• **Work request**:
Please report every line in the entries that contains the string "into".
Top of Material provided
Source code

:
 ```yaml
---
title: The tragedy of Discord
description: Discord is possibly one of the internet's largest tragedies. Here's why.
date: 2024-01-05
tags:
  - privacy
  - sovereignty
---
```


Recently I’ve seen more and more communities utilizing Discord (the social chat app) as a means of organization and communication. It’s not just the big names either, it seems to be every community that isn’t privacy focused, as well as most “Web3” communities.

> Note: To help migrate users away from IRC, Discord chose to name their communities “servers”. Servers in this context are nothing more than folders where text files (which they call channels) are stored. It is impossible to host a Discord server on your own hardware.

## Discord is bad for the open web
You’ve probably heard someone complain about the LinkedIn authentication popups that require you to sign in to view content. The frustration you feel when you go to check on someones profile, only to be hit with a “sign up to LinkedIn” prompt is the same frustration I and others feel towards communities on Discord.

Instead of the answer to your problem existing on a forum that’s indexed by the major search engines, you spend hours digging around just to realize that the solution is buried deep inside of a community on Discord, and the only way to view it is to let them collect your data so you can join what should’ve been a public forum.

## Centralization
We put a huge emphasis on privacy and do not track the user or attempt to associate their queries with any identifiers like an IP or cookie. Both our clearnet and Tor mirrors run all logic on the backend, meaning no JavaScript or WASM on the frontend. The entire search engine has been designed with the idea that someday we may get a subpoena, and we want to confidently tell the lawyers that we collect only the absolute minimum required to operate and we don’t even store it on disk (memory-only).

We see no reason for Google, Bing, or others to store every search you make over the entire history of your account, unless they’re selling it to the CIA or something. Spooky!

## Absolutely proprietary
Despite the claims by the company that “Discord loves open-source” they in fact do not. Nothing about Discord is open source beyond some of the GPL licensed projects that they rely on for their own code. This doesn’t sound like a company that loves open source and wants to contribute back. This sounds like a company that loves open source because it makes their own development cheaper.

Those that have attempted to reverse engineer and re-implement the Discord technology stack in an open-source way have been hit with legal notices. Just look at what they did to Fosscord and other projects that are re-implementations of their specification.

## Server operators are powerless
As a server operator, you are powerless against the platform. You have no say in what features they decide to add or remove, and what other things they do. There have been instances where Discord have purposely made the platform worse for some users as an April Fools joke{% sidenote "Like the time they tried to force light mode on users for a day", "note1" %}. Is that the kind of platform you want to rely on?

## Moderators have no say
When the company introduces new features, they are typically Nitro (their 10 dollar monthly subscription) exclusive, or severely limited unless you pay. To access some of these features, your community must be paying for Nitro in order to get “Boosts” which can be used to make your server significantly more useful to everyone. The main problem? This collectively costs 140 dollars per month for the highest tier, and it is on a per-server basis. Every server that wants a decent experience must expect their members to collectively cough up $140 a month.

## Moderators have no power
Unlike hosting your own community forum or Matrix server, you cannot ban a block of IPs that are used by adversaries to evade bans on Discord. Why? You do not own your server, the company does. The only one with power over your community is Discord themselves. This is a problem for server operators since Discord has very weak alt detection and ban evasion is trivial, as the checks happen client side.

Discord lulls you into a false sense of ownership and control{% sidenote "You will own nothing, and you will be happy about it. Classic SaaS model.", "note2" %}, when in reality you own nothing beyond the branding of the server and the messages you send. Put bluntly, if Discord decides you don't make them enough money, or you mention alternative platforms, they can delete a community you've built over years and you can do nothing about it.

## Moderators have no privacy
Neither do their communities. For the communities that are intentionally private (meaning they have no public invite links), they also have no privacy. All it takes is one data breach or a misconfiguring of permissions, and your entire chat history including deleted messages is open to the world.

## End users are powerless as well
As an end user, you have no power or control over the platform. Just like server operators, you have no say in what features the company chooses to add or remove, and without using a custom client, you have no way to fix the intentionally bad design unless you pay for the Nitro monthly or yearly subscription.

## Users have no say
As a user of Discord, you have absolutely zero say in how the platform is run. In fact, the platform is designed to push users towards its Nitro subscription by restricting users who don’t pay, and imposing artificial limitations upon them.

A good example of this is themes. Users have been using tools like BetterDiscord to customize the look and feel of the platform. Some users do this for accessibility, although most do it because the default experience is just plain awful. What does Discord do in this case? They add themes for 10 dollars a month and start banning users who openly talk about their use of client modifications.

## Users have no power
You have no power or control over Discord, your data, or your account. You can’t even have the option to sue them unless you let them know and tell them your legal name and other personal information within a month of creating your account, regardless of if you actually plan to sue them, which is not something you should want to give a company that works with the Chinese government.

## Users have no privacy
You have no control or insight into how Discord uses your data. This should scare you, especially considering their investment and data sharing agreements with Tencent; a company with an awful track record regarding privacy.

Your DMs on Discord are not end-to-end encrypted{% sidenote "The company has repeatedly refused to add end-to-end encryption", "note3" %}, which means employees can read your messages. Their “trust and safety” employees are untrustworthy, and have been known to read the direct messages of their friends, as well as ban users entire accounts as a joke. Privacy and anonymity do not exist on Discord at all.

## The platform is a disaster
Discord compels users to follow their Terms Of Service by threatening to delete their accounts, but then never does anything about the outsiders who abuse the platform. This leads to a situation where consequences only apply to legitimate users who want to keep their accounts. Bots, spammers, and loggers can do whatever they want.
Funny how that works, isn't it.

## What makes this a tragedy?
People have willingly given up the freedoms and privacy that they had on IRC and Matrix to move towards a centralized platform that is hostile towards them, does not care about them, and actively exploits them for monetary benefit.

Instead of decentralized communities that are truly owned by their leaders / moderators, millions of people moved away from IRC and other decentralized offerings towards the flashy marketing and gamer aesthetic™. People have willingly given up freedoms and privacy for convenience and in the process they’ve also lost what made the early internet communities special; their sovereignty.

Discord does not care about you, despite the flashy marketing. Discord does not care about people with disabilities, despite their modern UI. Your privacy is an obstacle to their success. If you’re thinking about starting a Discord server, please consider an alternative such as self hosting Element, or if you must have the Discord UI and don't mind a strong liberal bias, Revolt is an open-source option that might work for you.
Bottom of Material provided
• **Reply**:
Discord lulls you into a false sense of ownership and control{% sidenote "You will own nothing, and you will be happy about it. Classic SaaS model.", "note2" %}, when in reality you own nothing beyond the branding of the server and the messages you send. Put bluntly, if Discord decides you don't make them enough money, or you mention alternative platforms, they can delete a community you've built over years and you can do nothing about it.
You have no control or insight into how Discord uses your data. This should scare you, especially considering their investment and data sharing agreements with Tencent; a company with an awful track record regarding privacy.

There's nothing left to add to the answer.